# For those with Vanzolinii;



## boombotty (Oct 12, 2005)

How do they do for you? Are they bold or shy, do well in groups, have a nice call? I have been thinking about getting 3 or 4 and was wondering how everyone likes them.
Thanks,
Scott


----------



## almazan (Jun 6, 2004)

Mine are great, have them as a 1.3 and are quite bold. The call is pretty nice as well similar to a louder version of an imitator call. I definitely recommend them to add to your collection.
Charles


----------



## boombotty (Oct 12, 2005)

Thanks for the info, Charles. What size tank do you keep your 1.3 in? I have a 45g ready that is empty that I am looking to fill.
Thanks,
Scott


----------



## MD_Frogger (Sep 9, 2008)

I widdled a group of 4 down to a pair and the female is very reclusive, but the male is out and about consistantly. Very good looking unique frog in my opinion. 

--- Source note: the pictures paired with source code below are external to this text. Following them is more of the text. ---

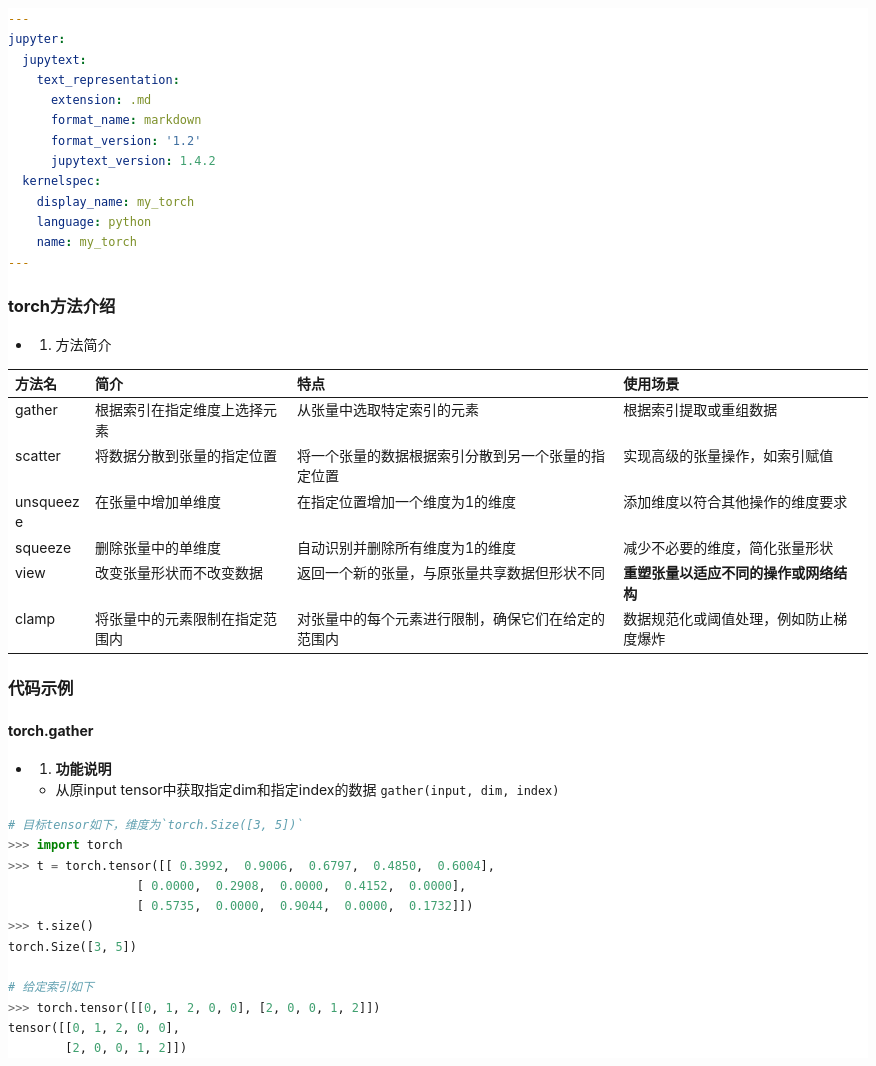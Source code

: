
 ```yaml
---
jupyter:
  jupytext:
    text_representation:
      extension: .md
      format_name: markdown
      format_version: '1.2'
      jupytext_version: 1.4.2
  kernelspec:
    display_name: my_torch
    language: python
    name: my_torch
---
```


### torch方法介绍


- 1. 方法简介

| 方法名     | 简介                                 | 特点                                                         | 使用场景                     
|:-|:-|:-|:-
| gather     | 根据索引在指定维度上选择元素       | 从张量中选取特定索引的元素                                 | 根据索引提取或重组数据                         |
| scatter    | 将数据分散到张量的指定位置         | 将一个张量的数据根据索引分散到另一个张量的指定位置       | 实现高级的张量操作，如索引赋值         
| unsqueeze  | 在张量中增加单维度                   | 在指定位置增加一个维度为1的维度                            | 添加维度以符合其他操作的维度要求               |
| squeeze    | 删除张量中的单维度                   | 自动识别并删除所有维度为1的维度                             | 减少不必要的维度，简化张量形状                   |
| view       | 改变张量形状而不改变数据             | 返回一个新的张量，与原张量共享数据但形状不同               | **重塑张量以适应不同的操作或网络结构**             |
| clamp      | 将张量中的元素限制在指定范围内     | 对张量中的每个元素进行限制，确保它们在给定的范围内       | 数据规范化或阈值处理，例如防止梯度爆炸       |


### 代码示例


#### torch.gather



- 1. **功能说明**
    - 从原input tensor中获取指定dim和指定index的数据 ``gather(input, dim, index)``

```python
# 目标tensor如下，维度为`torch.Size([3, 5])`
>>> import torch
>>> t = torch.tensor([[ 0.3992,  0.9006,  0.6797,  0.4850,  0.6004],
                  [ 0.0000,  0.2908,  0.0000,  0.4152,  0.0000],
                  [ 0.5735,  0.0000,  0.9044,  0.0000,  0.1732]])
>>> t.size()
torch.Size([3, 5])

# 给定索引如下
>>> torch.tensor([[0, 1, 2, 0, 0], [2, 0, 0, 1, 2]])
tensor([[0, 1, 2, 0, 0],
        [2, 0, 0, 1, 2]])
```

Charles do you have special Vanzos or is mine muted? My male isn't half as loud as my standard imi.


----------



## boombotty (Oct 12, 2005)

Hey MD,
Do you find yours do better as a pair? How did they do as a group? I would like to keep 3-4 in my 45g if that is enough space for them.
Thanks,
Scott Bryant


----------



## MD_Frogger (Sep 9, 2008)

I had the 4 in an 18x18x24 Exo with a cork background (lots of nooks to hide in), 6 large broms, 6 film canisters (both white and black) and tons of leaf litter. The dominant male, which I traded, ruled the roost and was out all over the place. The medium sized male I ended up keeping would stay in his general area. The smaller male was relegated to an area on the ground in the very front of the tank mostly hiding amongst the leaf litter. He eventually died. The female has been reclusive since the get go.

I have had the pair in a 12x12x18 Exo for a few weeks now and they seem to be doing well.


----------



## almazan (Jun 6, 2004)

boombotty said:


> Thanks for the info, Charles. What size tank do you keep your 1.3 in? I have a 45g ready that is empty that I am looking to fill.
> Thanks,
> Scott


Scott, 
Mine are in a 55gal custom acrylic vert, but a 45 should work fine.
Charles


----------



## almazan (Jun 6, 2004)

Mine is like twice as loud as my standard Imi's, It could possibly be because there are three females in the tank and he needs to assert his presence that much more, lol
Charles 



MD_Frogger said:


> Charles do you have special Vanzos or is mine muted? My male isn't half as loud as my standard imi.


----------



## MD_Frogger (Sep 9, 2008)

LOL! The little guy has lots of work to put in if he is going to keep all 3 happy 

Maybe mine will get louder as time passes?


----------



## Elf_Ascetic (Jan 31, 2009)

I have 2.2, very cool stuff. Bold, active, cute and quite loud. One male is always calling, the other one almost silent. I don't know if he gets to pair with one of the females. I have them in a 95 gallon tank, but I suppose 45 gallon is large enough. They are real bromeliad addicts, so make sure you've got some good ones.


----------



## boombotty (Oct 12, 2005)

Thanks for all the info everyone. They sound like great frogs and see a few in my future.
Scott


----------



## chivers (Jun 8, 2009)

Wanted to put my $0.02 in on the Vanzolinii's. 
I purchased a trio at MWFF from Adam Butt and they are amazing.
They are extremely bold and really easy to photograph. I highly recommend them! I get some of my coolest shots from them since they are not skittish. 


































Keep us updated!


----------



## lamaster (Mar 22, 2008)

Nice looking pictures!


----------